**What to work on:**
From the records below, please return each line that holds the word "initial".

**Provided material:**
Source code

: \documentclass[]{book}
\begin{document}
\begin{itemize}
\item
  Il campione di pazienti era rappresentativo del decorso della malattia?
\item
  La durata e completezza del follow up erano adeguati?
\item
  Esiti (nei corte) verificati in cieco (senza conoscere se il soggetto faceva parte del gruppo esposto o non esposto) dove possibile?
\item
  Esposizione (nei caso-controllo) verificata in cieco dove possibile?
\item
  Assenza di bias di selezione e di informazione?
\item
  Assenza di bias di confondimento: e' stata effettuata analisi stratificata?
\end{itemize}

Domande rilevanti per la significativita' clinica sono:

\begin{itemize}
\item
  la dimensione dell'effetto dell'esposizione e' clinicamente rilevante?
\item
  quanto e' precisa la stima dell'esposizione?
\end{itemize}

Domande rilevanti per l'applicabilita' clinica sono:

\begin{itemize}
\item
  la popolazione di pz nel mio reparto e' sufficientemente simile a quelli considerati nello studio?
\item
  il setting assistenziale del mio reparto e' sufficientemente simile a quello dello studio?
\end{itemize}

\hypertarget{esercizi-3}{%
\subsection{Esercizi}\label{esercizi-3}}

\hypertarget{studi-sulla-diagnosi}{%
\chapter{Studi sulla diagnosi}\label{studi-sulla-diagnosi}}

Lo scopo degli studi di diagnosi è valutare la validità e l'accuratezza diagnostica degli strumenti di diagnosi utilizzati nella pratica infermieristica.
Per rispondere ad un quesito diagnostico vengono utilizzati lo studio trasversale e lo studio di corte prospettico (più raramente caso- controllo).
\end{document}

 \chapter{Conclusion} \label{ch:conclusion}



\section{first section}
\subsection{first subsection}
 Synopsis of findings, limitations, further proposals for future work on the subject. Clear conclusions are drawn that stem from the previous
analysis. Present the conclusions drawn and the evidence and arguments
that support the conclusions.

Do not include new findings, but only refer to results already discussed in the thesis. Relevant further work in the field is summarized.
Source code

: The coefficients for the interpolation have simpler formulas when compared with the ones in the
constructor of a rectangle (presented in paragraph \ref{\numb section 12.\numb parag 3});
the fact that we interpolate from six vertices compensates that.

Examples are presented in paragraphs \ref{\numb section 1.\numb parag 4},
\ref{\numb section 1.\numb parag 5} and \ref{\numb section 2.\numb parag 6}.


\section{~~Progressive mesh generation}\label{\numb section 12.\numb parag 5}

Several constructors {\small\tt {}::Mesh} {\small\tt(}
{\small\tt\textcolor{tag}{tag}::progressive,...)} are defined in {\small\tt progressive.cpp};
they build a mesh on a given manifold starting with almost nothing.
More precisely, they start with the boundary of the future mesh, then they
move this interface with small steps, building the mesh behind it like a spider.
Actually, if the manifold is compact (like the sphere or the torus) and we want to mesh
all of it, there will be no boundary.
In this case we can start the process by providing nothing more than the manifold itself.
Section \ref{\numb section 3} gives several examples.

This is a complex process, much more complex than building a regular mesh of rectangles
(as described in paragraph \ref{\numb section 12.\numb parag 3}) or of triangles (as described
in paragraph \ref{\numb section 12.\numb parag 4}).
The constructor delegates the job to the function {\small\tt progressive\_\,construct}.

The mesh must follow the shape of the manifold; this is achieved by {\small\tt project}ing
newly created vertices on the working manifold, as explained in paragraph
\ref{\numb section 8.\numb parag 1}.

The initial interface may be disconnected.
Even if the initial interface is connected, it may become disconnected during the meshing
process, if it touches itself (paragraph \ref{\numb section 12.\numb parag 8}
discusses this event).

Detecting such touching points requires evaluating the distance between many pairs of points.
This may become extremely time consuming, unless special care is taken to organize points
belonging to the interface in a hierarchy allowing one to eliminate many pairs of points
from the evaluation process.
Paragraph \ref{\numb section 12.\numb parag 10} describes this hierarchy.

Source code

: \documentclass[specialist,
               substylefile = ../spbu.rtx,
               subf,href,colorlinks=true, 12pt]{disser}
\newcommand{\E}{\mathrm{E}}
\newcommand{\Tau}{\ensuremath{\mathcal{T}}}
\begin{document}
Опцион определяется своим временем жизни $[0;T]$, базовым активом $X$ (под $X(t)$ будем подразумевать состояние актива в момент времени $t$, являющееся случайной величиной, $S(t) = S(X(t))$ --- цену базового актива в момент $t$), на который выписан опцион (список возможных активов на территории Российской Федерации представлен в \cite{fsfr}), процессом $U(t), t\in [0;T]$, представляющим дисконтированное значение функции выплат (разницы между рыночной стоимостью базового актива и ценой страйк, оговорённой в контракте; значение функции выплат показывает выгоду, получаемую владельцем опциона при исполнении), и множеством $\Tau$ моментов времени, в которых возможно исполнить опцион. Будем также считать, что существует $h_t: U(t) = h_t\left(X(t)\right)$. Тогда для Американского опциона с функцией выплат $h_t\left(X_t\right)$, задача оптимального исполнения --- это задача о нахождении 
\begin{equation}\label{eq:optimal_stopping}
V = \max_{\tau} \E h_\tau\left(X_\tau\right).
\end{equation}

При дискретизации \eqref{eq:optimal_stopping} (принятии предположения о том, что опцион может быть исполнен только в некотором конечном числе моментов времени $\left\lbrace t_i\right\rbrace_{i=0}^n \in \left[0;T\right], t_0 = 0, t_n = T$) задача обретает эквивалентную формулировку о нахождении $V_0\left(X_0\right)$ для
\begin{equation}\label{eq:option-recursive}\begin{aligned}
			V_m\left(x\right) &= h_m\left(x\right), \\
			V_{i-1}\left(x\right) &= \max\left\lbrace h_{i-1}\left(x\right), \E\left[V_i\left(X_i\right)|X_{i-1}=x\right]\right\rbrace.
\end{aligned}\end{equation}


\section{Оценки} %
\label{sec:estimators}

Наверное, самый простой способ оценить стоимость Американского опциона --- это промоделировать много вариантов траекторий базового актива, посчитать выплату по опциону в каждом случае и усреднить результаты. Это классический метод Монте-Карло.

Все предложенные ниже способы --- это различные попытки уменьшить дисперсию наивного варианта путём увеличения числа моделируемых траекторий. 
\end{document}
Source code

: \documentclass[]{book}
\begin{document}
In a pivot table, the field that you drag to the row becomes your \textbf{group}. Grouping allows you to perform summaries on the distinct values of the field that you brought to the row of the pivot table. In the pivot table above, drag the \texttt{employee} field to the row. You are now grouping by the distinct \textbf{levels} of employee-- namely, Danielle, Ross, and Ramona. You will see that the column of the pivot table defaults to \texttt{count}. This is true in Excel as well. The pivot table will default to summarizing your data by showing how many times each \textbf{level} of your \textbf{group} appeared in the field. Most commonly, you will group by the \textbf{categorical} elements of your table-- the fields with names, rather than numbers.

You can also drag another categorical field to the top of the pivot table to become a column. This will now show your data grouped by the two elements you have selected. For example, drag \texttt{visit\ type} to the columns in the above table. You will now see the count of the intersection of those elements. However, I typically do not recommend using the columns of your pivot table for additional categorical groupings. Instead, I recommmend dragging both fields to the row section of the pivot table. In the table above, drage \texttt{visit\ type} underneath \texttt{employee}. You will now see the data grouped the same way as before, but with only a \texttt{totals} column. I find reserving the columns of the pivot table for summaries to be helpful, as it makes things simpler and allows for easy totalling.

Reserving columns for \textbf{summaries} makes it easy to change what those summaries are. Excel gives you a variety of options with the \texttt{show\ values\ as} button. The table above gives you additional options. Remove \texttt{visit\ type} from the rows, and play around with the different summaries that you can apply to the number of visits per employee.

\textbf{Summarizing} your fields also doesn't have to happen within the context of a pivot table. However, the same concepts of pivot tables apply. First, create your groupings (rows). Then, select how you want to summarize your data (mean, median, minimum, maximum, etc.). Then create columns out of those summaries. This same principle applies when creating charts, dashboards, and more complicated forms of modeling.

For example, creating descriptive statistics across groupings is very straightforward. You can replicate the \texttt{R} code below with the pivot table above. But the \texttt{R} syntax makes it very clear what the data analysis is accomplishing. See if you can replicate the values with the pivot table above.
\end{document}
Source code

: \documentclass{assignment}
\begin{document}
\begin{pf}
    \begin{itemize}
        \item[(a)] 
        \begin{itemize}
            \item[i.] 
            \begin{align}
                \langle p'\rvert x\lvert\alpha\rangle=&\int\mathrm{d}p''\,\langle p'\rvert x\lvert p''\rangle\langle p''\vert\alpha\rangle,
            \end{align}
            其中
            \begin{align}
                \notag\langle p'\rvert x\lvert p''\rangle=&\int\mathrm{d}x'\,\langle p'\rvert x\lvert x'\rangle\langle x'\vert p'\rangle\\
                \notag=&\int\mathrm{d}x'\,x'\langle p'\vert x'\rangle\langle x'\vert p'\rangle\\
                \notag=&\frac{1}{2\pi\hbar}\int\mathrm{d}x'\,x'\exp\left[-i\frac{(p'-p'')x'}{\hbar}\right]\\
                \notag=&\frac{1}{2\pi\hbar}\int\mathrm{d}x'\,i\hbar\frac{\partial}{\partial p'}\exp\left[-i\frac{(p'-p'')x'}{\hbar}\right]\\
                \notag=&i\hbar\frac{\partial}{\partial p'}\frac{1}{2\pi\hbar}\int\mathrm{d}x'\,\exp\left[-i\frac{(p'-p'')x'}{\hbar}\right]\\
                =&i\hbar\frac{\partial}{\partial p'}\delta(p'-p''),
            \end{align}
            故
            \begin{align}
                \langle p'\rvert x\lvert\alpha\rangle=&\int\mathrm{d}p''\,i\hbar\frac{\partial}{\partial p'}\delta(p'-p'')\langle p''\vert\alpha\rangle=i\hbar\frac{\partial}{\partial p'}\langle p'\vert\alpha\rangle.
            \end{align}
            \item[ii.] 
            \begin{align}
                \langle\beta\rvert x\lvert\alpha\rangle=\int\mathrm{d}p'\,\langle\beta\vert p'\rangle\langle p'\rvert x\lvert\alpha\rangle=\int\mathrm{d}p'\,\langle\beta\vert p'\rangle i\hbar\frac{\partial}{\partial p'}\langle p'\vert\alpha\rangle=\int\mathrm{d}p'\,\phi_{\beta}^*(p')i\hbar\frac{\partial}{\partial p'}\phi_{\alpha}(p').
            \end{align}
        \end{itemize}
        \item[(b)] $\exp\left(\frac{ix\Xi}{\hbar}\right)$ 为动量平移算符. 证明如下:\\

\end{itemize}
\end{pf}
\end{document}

**Result:**
The initial interface may be disconnected.
Even if the initial interface is connected, it may become disconnected during the meshing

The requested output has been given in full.